高コレステロール血症(脂質異常症)について

コレステロールについてはとても多くの患者様からご相談を受けます。

  • 健康診断でコレステロールの値が高かったのだけど、どうすればいいの?
  • コレステロールが高いと心臓や脳の血管が詰まってしまうって本当?
  • どうしたらコレステロールって下げられるの?
  • 食事はどうしたらいい?運動はどうすればいい?

数多くのご質問を受けたので、今回はコレステロールについてお話したいと思います。

そもそもコレステロールとは?コレステロールの本当の役割について知ろう!

いきなりですが、まずは下の計算式を見てください。

総コレステロール=(悪玉(LDL)コレステロール)+(善玉(HDL)コレステロール)+(中性脂肪(トリグリセライド)×0.2)

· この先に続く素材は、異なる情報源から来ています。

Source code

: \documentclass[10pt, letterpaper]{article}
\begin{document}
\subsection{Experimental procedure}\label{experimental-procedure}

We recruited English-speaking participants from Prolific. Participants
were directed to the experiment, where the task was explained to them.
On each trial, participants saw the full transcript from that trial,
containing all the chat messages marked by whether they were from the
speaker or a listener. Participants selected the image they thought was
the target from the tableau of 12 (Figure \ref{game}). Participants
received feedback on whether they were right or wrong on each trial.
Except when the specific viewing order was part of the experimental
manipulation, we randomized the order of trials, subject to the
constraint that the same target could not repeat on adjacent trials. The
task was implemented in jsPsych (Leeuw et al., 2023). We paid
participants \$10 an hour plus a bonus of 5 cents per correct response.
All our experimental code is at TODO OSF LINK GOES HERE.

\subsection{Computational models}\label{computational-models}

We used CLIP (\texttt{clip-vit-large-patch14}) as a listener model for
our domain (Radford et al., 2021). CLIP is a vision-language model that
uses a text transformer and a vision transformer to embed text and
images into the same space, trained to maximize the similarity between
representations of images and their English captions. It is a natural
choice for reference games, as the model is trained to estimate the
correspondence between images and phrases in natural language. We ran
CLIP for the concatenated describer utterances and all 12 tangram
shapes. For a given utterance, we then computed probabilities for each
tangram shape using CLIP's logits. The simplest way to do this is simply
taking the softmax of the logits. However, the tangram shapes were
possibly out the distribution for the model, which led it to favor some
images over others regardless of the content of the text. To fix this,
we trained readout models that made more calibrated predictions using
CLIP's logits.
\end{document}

いきなり計算式か!! となった方、申し訳ございません。。
まずはコレステロールの構成について知っていただきたいと思います。

コレステロール(=「総コレステロール」)は上の式の通り、「悪玉コレステロール」と「善玉コレステロール」そして「中性脂肪」で構成されているのがわかります。
皆さんはコレステロールって聞くと、なんだか悪いものを想像するのではないでしょうか?
健康診断でコレステロールが高いと危ないとか、血管が詰まってしまうなど、いろいろ心配をされると思います。
ところがコレステロールそのものは必ずしも悪いものではありません。
むしろ人間の体にとっては必要なものなのです。

例えば悪玉コレステロールですが、名前に「悪玉」とついているから悪いと思われがちですが、悪玉コレステロールにもきちんとした役割があります。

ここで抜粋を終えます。